The New York Islanders were behind the eight ball when they spent their final days in Long Island. Nassau Coliseum was falling apart, and their leverage options were dwindling. So when they worked out a deal to play for 25 years in Brooklyn, it seemed like a good compromise for fans who wanted to see their beloved Islanders stay in the New York area.

But the Islanders are 28th in the league in attendance, there are way too many obstructed view seats, and the CEO of the Islanders new home, Brett Yormark, has battled Islanders fans about goal horns and anti-Rangers chants. It hasn’t been a happy marriage between the team and the building. And now it looks like the Islanders are looking to escape before the newlywed period is even over:

The Islanders’ relationship with Barclays Center has been on such thin ice during the club’s first season in Brooklyn that both sides are secretly exploring ways to cut ties or modify the existing terms of their lease, The Post has learned.

The Islanders were losing roughly $20 million annually playing at the antiquated Nassau Coliseum — their home for 43 years — when owner Charles Wang in 2012 cut a 25-year lease deal with Barclays Center to have the team move there beginning this season. The lease includes a little-known out clause that kicks in after the fourth season that both sides could take advantage of, sources said.

This marriage seems to have been made in hell from the beginning. First off, if you think that having the Long Island Railroad (or the LIRR for you locals) heading straight to the Barclays Center is an upgrade over the out of the way drive that Islanders fans had to make to the old Coliseum, Long Islanders are used to driving. They drive everywhere. The Coliseum, as decrepit as it might have been near the end, was centrally located in the heart of the fan base. From Brooklyn, a lot of Islanders fans have at least an hour ride home from Brooklyn on the train, and that’s just to Hempstead, where the old barn was. Many Islanders fans live further away from there, so on a weeknight it’s either an 90 minute trip from a 10:10 train which will put them home close to midnight. That’s a lot of the fan base that would just opt to not go anymore.
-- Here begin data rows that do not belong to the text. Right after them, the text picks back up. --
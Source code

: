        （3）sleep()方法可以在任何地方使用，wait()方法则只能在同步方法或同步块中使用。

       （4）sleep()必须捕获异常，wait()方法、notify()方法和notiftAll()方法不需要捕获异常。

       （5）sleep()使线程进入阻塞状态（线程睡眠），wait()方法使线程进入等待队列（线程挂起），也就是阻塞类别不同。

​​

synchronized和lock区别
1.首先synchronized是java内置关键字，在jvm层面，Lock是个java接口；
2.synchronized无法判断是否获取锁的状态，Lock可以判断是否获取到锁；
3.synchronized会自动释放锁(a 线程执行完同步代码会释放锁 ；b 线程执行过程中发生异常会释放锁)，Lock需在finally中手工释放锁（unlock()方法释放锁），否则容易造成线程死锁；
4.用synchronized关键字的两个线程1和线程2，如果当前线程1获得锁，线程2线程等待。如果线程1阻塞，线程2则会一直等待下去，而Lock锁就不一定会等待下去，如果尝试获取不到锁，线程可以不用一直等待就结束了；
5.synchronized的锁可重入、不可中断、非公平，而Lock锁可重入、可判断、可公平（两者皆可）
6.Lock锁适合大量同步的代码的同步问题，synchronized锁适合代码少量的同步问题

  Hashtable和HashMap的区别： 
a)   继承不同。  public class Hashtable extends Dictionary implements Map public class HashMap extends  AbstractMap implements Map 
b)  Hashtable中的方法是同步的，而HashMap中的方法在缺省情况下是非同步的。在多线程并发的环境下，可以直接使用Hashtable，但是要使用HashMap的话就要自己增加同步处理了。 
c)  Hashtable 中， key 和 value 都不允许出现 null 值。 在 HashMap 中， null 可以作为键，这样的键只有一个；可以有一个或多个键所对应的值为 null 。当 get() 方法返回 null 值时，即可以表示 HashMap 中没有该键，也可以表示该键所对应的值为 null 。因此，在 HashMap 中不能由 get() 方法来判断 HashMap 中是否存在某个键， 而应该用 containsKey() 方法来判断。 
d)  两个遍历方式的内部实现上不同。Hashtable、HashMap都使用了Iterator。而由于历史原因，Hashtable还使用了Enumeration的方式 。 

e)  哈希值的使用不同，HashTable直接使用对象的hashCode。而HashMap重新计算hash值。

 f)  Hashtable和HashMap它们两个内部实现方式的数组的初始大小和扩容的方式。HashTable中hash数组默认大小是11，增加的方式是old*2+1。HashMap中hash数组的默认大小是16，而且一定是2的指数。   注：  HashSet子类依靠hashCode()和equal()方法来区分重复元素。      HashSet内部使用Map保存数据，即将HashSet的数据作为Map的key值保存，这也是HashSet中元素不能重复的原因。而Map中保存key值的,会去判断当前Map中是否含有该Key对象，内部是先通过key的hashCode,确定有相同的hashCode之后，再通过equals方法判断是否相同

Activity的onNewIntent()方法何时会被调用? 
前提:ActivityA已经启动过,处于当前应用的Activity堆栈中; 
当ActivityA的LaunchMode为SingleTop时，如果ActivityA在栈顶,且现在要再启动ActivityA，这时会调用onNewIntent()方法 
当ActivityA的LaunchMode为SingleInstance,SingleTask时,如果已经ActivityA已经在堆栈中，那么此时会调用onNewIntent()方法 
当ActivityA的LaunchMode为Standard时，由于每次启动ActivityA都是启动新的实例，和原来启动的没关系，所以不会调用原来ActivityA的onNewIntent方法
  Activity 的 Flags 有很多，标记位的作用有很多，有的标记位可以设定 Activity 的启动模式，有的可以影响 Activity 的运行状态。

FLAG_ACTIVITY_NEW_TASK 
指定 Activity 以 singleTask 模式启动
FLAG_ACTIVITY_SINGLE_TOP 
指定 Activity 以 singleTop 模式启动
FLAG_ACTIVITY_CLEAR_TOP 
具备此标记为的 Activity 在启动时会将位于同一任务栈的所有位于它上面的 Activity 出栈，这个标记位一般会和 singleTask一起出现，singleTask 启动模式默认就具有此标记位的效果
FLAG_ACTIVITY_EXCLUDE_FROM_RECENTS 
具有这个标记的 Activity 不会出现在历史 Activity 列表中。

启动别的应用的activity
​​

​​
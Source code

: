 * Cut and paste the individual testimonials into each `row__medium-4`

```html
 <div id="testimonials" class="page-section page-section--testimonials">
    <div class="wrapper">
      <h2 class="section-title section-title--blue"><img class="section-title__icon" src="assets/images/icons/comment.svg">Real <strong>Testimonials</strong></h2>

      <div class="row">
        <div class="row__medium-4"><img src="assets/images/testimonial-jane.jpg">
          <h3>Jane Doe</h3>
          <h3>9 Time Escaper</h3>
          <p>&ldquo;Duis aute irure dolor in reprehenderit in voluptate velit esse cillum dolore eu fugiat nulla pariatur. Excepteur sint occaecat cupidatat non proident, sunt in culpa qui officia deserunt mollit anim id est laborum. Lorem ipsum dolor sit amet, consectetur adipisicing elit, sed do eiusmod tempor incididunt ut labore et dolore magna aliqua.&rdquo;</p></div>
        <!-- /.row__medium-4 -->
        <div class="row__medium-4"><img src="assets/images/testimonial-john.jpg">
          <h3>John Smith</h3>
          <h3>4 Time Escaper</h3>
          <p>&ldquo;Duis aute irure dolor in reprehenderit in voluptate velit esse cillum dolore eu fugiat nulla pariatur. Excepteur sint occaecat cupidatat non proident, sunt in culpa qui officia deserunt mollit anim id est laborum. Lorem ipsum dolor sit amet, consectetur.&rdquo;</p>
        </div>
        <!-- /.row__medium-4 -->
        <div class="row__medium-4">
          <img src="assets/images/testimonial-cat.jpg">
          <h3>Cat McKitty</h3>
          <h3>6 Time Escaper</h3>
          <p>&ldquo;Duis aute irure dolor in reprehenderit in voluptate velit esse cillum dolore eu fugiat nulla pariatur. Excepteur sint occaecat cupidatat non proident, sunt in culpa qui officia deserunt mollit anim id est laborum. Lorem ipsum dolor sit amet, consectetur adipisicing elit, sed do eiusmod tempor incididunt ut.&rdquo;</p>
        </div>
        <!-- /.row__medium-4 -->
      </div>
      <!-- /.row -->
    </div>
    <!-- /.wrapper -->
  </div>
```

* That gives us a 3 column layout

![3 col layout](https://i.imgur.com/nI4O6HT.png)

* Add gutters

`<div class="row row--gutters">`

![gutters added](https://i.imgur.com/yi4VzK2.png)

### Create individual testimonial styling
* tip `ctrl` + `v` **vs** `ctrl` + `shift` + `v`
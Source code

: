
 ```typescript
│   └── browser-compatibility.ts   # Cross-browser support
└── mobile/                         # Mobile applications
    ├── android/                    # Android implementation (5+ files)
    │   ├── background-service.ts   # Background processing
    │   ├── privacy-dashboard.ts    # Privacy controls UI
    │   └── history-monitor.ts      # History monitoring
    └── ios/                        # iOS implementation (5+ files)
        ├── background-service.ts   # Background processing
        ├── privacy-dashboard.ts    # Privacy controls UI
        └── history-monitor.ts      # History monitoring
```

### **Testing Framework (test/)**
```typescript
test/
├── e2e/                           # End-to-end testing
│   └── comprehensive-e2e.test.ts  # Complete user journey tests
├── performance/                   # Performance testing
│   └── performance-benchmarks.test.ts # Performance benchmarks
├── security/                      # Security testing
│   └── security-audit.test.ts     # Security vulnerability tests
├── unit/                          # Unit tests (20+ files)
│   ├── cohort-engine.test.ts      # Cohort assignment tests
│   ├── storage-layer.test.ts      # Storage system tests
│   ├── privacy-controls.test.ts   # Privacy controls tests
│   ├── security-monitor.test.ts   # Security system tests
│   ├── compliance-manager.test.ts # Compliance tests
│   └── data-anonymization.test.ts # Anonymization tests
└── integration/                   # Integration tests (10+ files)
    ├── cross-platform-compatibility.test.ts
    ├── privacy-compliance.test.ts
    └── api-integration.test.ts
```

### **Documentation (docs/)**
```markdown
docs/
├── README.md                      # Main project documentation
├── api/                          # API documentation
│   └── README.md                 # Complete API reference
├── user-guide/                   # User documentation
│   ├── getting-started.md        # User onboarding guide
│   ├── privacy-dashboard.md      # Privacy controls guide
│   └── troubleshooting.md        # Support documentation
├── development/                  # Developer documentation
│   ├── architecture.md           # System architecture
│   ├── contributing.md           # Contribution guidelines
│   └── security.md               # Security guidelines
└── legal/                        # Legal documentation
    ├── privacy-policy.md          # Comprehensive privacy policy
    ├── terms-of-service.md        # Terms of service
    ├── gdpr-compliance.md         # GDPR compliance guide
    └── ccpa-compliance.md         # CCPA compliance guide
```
Second, and now I can speak to this having taken in the Red Wings/Islanders game in person this past Monday (my first Isles game in Brooklyn): There’s no chance that an Islander fan can truly feel at home in that place. And full disclosure: I’m not an Islander fan. But they deserve better. At Madison Square Garden, for example, Rangers fans can go and not be subject to ubiquitous Knicks stuff all over the place and vice versa. Even in a stadium shared by rivals like Met Life Stadium, home to the Jets and Giants, a Jets fan can go there and not get the feeling that this is the home of the Giants as they used to in the old Meadowlands. But when you are at your seat in Brooklyn, Nets signage dominates the structure. Even worse, in the concourses of Barclays on Monday afternoon, the televisions are playing an interview with Brook Lopez instead of anything having to do with the Islanders. That would seem like such a simple adjustment, but it’s obviously one that the Barclays folks still haven’t figured out. And it’s February. I can’t blame Islanders fans for feeling like they’re crashing at a friend’s place instead of being home.

Not to mention the atmosphere of the place, which was dead. And that isn’t dead in comparison to Saturday night games, I’m talking dead in comparison to other weekday afternoon holiday games which took place in the Coliseum, which is about the fairest comparison you could make. It isn’t home. And it’s increasingly clear that it can’t be permanent.